The Permanent secretary in the Ministry of Information and Communication Technology, Postal and Courier Services, Engineer Sam Kundishora, said the ministry was working with private stakeholders and software developers to sensitise farmers on the values of using ICTs in the agricultural sector.
“What we’re doing as a ministry is that we’re demonstrating how ICTs interventions in the agriculture sector can help farmers improve food production. We’re working with private stakeholders and software developers to establish innovation platforms to sensitise farmers on the values of using ICTs in the agricultural sector.
“What I can also say is that solutions and models are there but what’s lacking is a coordinated approach with farmers for them to embrace ICTs so as to improve agricultural yields. What we want is to have a platform with farmers where we can talk to them and sensitise them on how they can take advantage of ICTs in order to improve food production in the country,” said Eng Kundishora.
Eng Kundishora was clear that ICTs innovation can empower farmers by facilitating timely access to localised and personalised information for greater control of their production, risks and thus market their produce to identified market opportunities.
The excitement generated by the introduction of ICTs in other sectors such as education, health, financial services and trade is evidence enough that ICTs can be the solution to agricultural development in the country.
Allen Ncube, a farmer from Umguza area in Matabeleland North Province, said the unavailability of extension staff in their locality for consultation or advice was a drawback.
He believes only the implementation of ICTs can afford farmers easy access to information and tips on how to increase agricultural productivity.
“As farmers we aren’t getting timely crop and weather advisories, and the information about schemes and government programmes is hardly accessible to us. We believe the introduction of ICTs in the agricultural sector will help us avert potential losses by reacting quickly to weather and pest information being sent to us by the meteorological department.
“For example it might rain today, but not enough to allow us commencing sowing. With warning from the Meteorological Department and Ministry of Agriculture, Mechanisation and Irrigation Development we can make informed decisions on whether we should sow or wait”.
Ncube’s prayer is that farmers should be empowered with information and communication assets and services that can help them increase productivity and incomes as well as protect their food security.
Zimbabwe Farmers Union executive director, Paul Zacharia, said his organisation was also working on a number of ICT-enhanced programmes to address challenges in agriculture, including how to address the abundant information needs of farmers and make agriculture profitable for them.
“We’ve a number of programmes hinged on ICT to promote market information through interactive platforms. On these platforms farmers can identify their markets and would be updated with information to empower themselves in taking research to land, avail timely and adequate credit, seek and act on market intelligence reports and access market and negotiate prices.
“Instead of going to the bank they can also receive their payments on those very platforms. We’re doing all this as a measure to promote the use of ICTs in the agricultural sector.
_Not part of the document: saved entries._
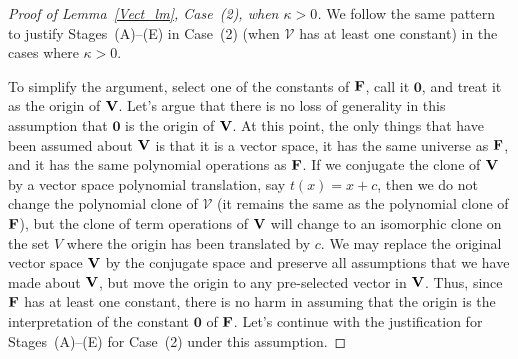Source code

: \documentclass[12pt]{amsart}
\theoremstyle{definition}
\numberwithin{equation}{section}
\newcommand{\m}[1]{{\mathbf{\uppercase{#1}}}}
\begin{document}
\bigskip

\begin{proof}[Proof of Lemma~\ref{Vect_lm}, Case~(2), when $\kappa>0$]

We follow the same pattern to justify
Stages~(A)--(E) in Case~(2) (when $\mathcal{V}$ has at least one constant)
in the cases where $\kappa>0$.

To simplify the argument, select
one of the constants of $\m f$, call it $\mathbf{0}$,
and treat it as the origin of $\m v$.
Let's argue that there is no loss of generality in
this assumption 
that $\mathbf{0}$ is the origin of $\m v$.
At this point, the only things that have been
assumed about $\m v$ is that it is a vector space,
it has the same universe as $\m f$, and it has the same
polynomial operations as $\m f$.
If we conjugate the clone of $\m v$ by a
vector space polynomial translation, say $t(x)=x+c$,
then we do not change the polynomial clone of $\mathcal{V}$
(it remains the same as the polynomial clone of $\m f$),
but the clone of term operations of $\m v$
will change to an isomorphic clone on the set $V$
where the origin has been translated by $c$.
We may replace the original
vector space $\m v$ by the conjugate
space and preserve all assumptions that we have made about $\m v$,
but move the origin to any  pre-selected vector in $\m v$.
Thus, since $\m f$ has at least one constant,
there is no harm in assuming
that the origin is the interpretation of the
constant $\mathbf{0}$
of $\m f$. Let's continue with the
justification for Stages~(A)--(E) for Case~(2) under this assumption.


\end{proof}
\end{document}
We’re also working with young farmers where we’re designing applications where these farmers can get information on weather patterns and how the market is reacting among other benefits,” he said.
It is vital to bear in mind that in designing ICTs-in-agriculture “interventions and access” refers not only to the physical proximity and accessibility of ICT infrastructure, tools, and services, but also to their affordability, use, and usage models that are appropriate for the local physical, environmental and cultural constraints.
More importantly, farmers should recognise that these new technologies do not automatically replace the more traditional forms of communication, knowledge sharing, and collective action that have evolved within a given community or region.